The output must contain exactly the lines from the top of the listing below through the line containing "### Creating an Object Storage container", and no pictures.

*****

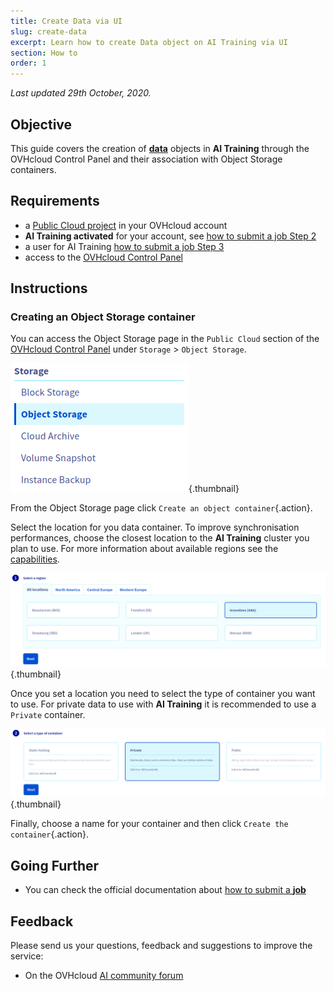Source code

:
 ```yaml
---
title: Create Data via UI
slug: create-data
excerpt: Learn how to create Data object on AI Training via UI
section: How to
order: 1
---
```

*Last updated 29th October, 2020.*

## Objective

This guide covers the creation of [**data**](../data) objects in **AI Training** through the OVHcloud Control Panel and their association with Object Storage containers.

## Requirements

-   a [Public Cloud project](https://www.ovhcloud.com/en-sg/public-cloud/) in your OVHcloud account
-   **AI Training activated** for your account, see [how to submit a job Step 2](../submit-job)
-   a user for AI Training [how to submit a job Step 3](../submit-job)
-   access to the [OVHcloud Control Panel](https://ca.ovh.com/auth/?action=gotomanager)

## Instructions

### Creating an Object Storage container

You can access the Object Storage page in the `Public Cloud` section of the [OVHcloud Control Panel](hhttps://ca.ovh.com/auth/?action=gotomanager) under `Storage` \> `Object Storage`.

![image](images/00_storage_menu.png){.thumbnail}

From the Object Storage page click `Create an object container`{.action}.

Select the location for you data container. To improve synchronisation performances, choose the closest location to the **AI Training** cluster you plan to use. For more information about available regions see the [capabilities](../capabilities).

![image](images/01_object_create_region.png){.thumbnail}

Once you set a location you need to select the type of container you want to use. For private data to use with **AI Training** it is recommended to use a `Private` container.

![image](images/02_object_create_type.png){.thumbnail}

Finally, choose a name for your container and then click `Create the container`{.action}.

## Going Further

-   You can check the official documentation about [how to submit a **job**](../submit-job)

## Feedback

Please send us your questions, feedback and suggestions to improve the service:

-   On the OVHcloud [AI community forum](https://community.ovh.com/c/platform/ai-ml)
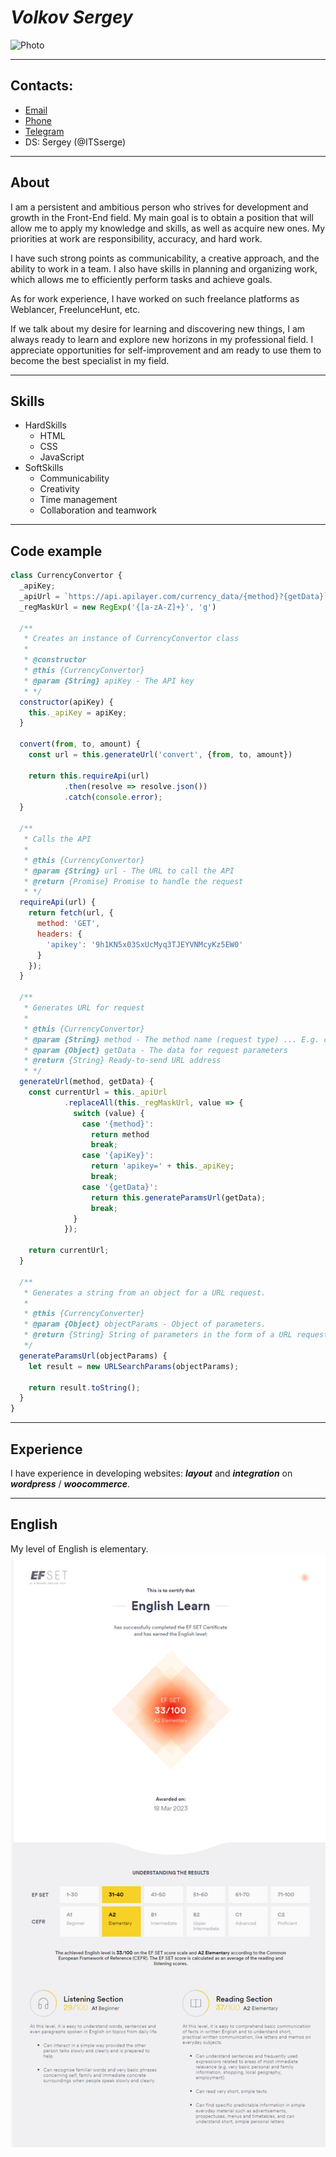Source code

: # ***Volkov Sergey***
![Photo](https://avatars.githubusercontent.com/u/65290813?v=4)
___
## Contacts:
* [Email](itsergey1001@gmail.com)
* [Phone](+77718419555)
* [Telegram](https://t.me/GKBSO)
* DS: Sergey (@ITSserge)
___
## About
I am a persistent and ambitious person who strives for development and growth in the Front-End field. My main goal is to obtain a position that will allow me to apply my knowledge and skills, as well as acquire new ones. My priorities at work are responsibility, accuracy, and hard work.

I have such strong points as communicability, a creative approach, and the ability to work in a team. I also have skills in planning and organizing work, which allows me to efficiently perform tasks and achieve goals.

As for work experience, I have worked on such freelance platforms as Weblancer, FreelunceHunt, etc.

If we talk about my desire for learning and discovering new things, I am always ready to learn and explore new horizons in my professional field. I appreciate opportunities for self-improvement and am ready to use them to become the best specialist in my field.
___
## Skills
* HardSkills
  * HTML
  * CSS
  * JavaScript
* SoftSkills
  * Communicability
  * Creativity
  * Time management
  * Collaboration and teamwork
___
## Code example
```javascript
class CurrencyConvertor {
  _apiKey;
  _apiUrl = `https://api.apilayer.com/currency_data/{method}?{getData}`;
  _regMaskUrl = new RegExp('{[a-zA-Z]+}', 'g')

  /**
   * Creates an instance of CurrencyConvertor class
   *
   * @constructor
   * @this {CurrencyConvertor}
   * @param {String} apiKey - The API key
   * */
  constructor(apiKey) {
    this._apiKey = apiKey;
  }

  convert(from, to, amount) {
    const url = this.generateUrl('convert', {from, to, amount})

    return this.requireApi(url)
            .then(resolve => resolve.json())
            .catch(console.error);
  }

  /**
   * Calls the API
   *
   * @this {CurrencyConvertor}
   * @param {String} url - The URL to call the API
   * @return {Promise} Promise to handle the request
   * */
  requireApi(url) {
    return fetch(url, {
      method: 'GET',
      headers: {
        'apikey': '9h1KN5x03SxUcMyq3TJEYVNMcyKz5EW0'
      }
    });
  }

  /**
   * Generates URL for request
   *
   * @this {CurrencyConvertor}
   * @param {String} method - The method name (request type) ... E.g. convert
   * @param {Object} getData - The data for request parameters
   * @return {String} Ready-to-send URL address
   * */
  generateUrl(method, getData) {
    const currentUrl = this._apiUrl
            .replaceAll(this._regMaskUrl, value => {
              switch (value) {
                case '{method}':
                  return method
                  break;
                case '{apiKey}':
                  return 'apikey=' + this._apiKey;
                  break;
                case '{getData}':
                  return this.generateParamsUrl(getData);
                  break;
              }
            });

    return currentUrl;
  }

  /**
   * Generates a string from an object for a URL request.
   *
   * @this {CurrencyConverter}
   * @param {Object} objectParams - Object of parameters.
   * @return {String} String of parameters in the form of a URL request.
   */
  generateParamsUrl(objectParams) {
    let result = new URLSearchParams(objectParams);

    return result.toString();
  }
}
```
___
## Experience
I have experience in developing websites: ***layout*** and ***integration*** on ***wordpress*** / ***woocommerce***.
___
## English
My level of English is elementary.
![Certificate](Certificate.png)
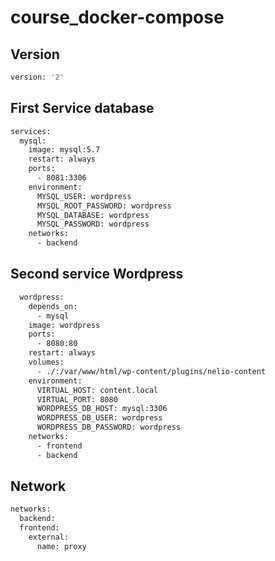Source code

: # course_docker-compose

## Version

```bash
version: '2'
```
## First Service database

```bash
services:
  mysql:
    image: mysql:5.7
    restart: always
    ports:
      - 8081:3306
    environment:
      MYSQL_USER: wordpress
      MYSQL_ROOT_PASSWORD: wordpress
      MYSQL_DATABASE: wordpress
      MYSQL_PASSWORD: wordpress
    networks:
      - backend
```
## Second service Wordpress

```bash
  wordpress:
    depends_on:
      - mysql
    image: wordpress
    ports:
      - 8080:80
    restart: always
    volumes:
      - ./:/var/www/html/wp-content/plugins/nelio-content
    environment:
      VIRTUAL_HOST: content.local
      VIRTUAL_PORT: 8080
      WORDPRESS_DB_HOST: mysql:3306
      WORDPRESS_DB_USER: wordpress
      WORDPRESS_DB_PASSWORD: wordpress
    networks:
      - frontend
      - backend
```

## Network

```bash
networks:
  backend:
  frontend:
    external:
      name: proxy
```


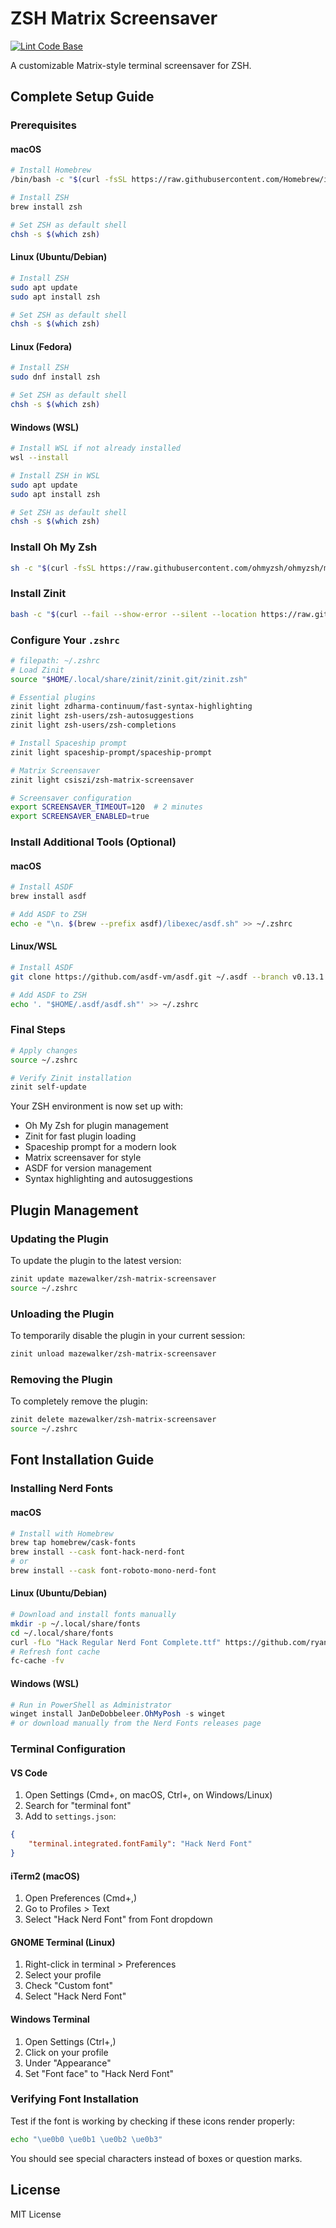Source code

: # ZSH Matrix Screensaver

[![Lint Code Base](https://github.com/mazewalker/zsh-matrix-screensaver/actions/workflows/super-linter.yml/badge.svg)](https://github.com/mazewalker/zsh-matrix-screensaver/actions/workflows/super-linter.yml)

A customizable Matrix-style terminal screensaver for ZSH.

## Complete Setup Guide

### Prerequisites

#### macOS
```bash
# Install Homebrew
/bin/bash -c "$(curl -fsSL https://raw.githubusercontent.com/Homebrew/install/HEAD/install.sh)"

# Install ZSH
brew install zsh

# Set ZSH as default shell
chsh -s $(which zsh)
```

#### Linux (Ubuntu/Debian)
```bash
# Install ZSH
sudo apt update
sudo apt install zsh

# Set ZSH as default shell
chsh -s $(which zsh)
```

#### Linux (Fedora)
```bash
# Install ZSH
sudo dnf install zsh

# Set ZSH as default shell
chsh -s $(which zsh)
```

#### Windows (WSL)
```bash
# Install WSL if not already installed
wsl --install

# Install ZSH in WSL
sudo apt update
sudo apt install zsh

# Set ZSH as default shell
chsh -s $(which zsh)
```

### Install Oh My Zsh

```bash
sh -c "$(curl -fsSL https://raw.githubusercontent.com/ohmyzsh/ohmyzsh/master/tools/install.sh)"
```

### Install Zinit

```bash
bash -c "$(curl --fail --show-error --silent --location https://raw.githubusercontent.com/zdharma-continuum/zinit/HEAD/scripts/install.sh)"
```

### Configure Your `.zshrc`

```bash
# filepath: ~/.zshrc
# Load Zinit
source "$HOME/.local/share/zinit/zinit.git/zinit.zsh"

# Essential plugins
zinit light zdharma-continuum/fast-syntax-highlighting
zinit light zsh-users/zsh-autosuggestions
zinit light zsh-users/zsh-completions

# Install Spaceship prompt
zinit light spaceship-prompt/spaceship-prompt

# Matrix Screensaver
zinit light csiszi/zsh-matrix-screensaver

# Screensaver configuration
export SCREENSAVER_TIMEOUT=120  # 2 minutes
export SCREENSAVER_ENABLED=true
```

### Install Additional Tools (Optional)

#### macOS
```bash
# Install ASDF
brew install asdf

# Add ASDF to ZSH
echo -e "\n. $(brew --prefix asdf)/libexec/asdf.sh" >> ~/.zshrc
```

#### Linux/WSL
```bash
# Install ASDF
git clone https://github.com/asdf-vm/asdf.git ~/.asdf --branch v0.13.1

# Add ASDF to ZSH
echo '. "$HOME/.asdf/asdf.sh"' >> ~/.zshrc
```

### Final Steps

```bash
# Apply changes
source ~/.zshrc

# Verify Zinit installation
zinit self-update
```

Your ZSH environment is now set up with:
- Oh My Zsh for plugin management
- Zinit for fast plugin loading
- Spaceship prompt for a modern look
- Matrix screensaver for style
- ASDF for version management
- Syntax highlighting and autosuggestions

## Plugin Management

### Updating the Plugin

To update the plugin to the latest version:

```zsh
zinit update mazewalker/zsh-matrix-screensaver
source ~/.zshrc
```

### Unloading the Plugin

To temporarily disable the plugin in your current session:

```zsh
zinit unload mazewalker/zsh-matrix-screensaver
```

### Removing the Plugin

To completely remove the plugin:

```zsh
zinit delete mazewalker/zsh-matrix-screensaver
source ~/.zshrc
```

## Font Installation Guide

### Installing Nerd Fonts

#### macOS
```bash
# Install with Homebrew
brew tap homebrew/cask-fonts
brew install --cask font-hack-nerd-font
# or
brew install --cask font-roboto-mono-nerd-font
```

#### Linux (Ubuntu/Debian)
```bash
# Download and install fonts manually
mkdir -p ~/.local/share/fonts
cd ~/.local/share/fonts
curl -fLo "Hack Regular Nerd Font Complete.ttf" https://github.com/ryanoasis/nerd-fonts/raw/master/patched-fonts/Hack/Regular/complete/Hack%20Regular%20Nerd%20Font%20Complete.ttf
# Refresh font cache
fc-cache -fv
```

#### Windows (WSL)
```powershell
# Run in PowerShell as Administrator
winget install JanDeDobbeleer.OhMyPosh -s winget
# or download manually from the Nerd Fonts releases page
```

### Terminal Configuration

#### VS Code
1. Open Settings (Cmd+, on macOS, Ctrl+, on Windows/Linux)
2. Search for "terminal font"
3. Add to `settings.json`:
```json
{
    "terminal.integrated.fontFamily": "Hack Nerd Font"
}
```

#### iTerm2 (macOS)
1. Open Preferences (Cmd+,)
2. Go to Profiles > Text
3. Select "Hack Nerd Font" from Font dropdown

#### GNOME Terminal (Linux)
1. Right-click in terminal > Preferences
2. Select your profile
3. Check "Custom font"
4. Select "Hack Nerd Font"

#### Windows Terminal
1. Open Settings (Ctrl+,)
2. Click on your profile
3. Under "Appearance"
4. Set "Font face" to "Hack Nerd Font"

### Verifying Font Installation

Test if the font is working by checking if these icons render properly:
```bash
echo "\ue0b0 \ue0b1 \ue0b2 \ue0b3"
```

You should see special characters instead of boxes or question marks.

## License

MIT License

*****

Task answer
Source code

:
 ```yaml
---
title: Create Data via UI
slug: create-data
excerpt: Learn how to create Data object on AI Training via UI
section: How to
order: 1
---
```

*Last updated 29th October, 2020.*

## Objective

This guide covers the creation of [**data**](../data) objects in **AI Training** through the OVHcloud Control Panel and their association with Object Storage containers.

## Requirements

-   a [Public Cloud project](https://www.ovhcloud.com/en-sg/public-cloud/) in your OVHcloud account
-   **AI Training activated** for your account, see [how to submit a job Step 2](../submit-job)
-   a user for AI Training [how to submit a job Step 3](../submit-job)
-   access to the [OVHcloud Control Panel](https://ca.ovh.com/auth/?action=gotomanager)

## Instructions

### Creating an Object Storage container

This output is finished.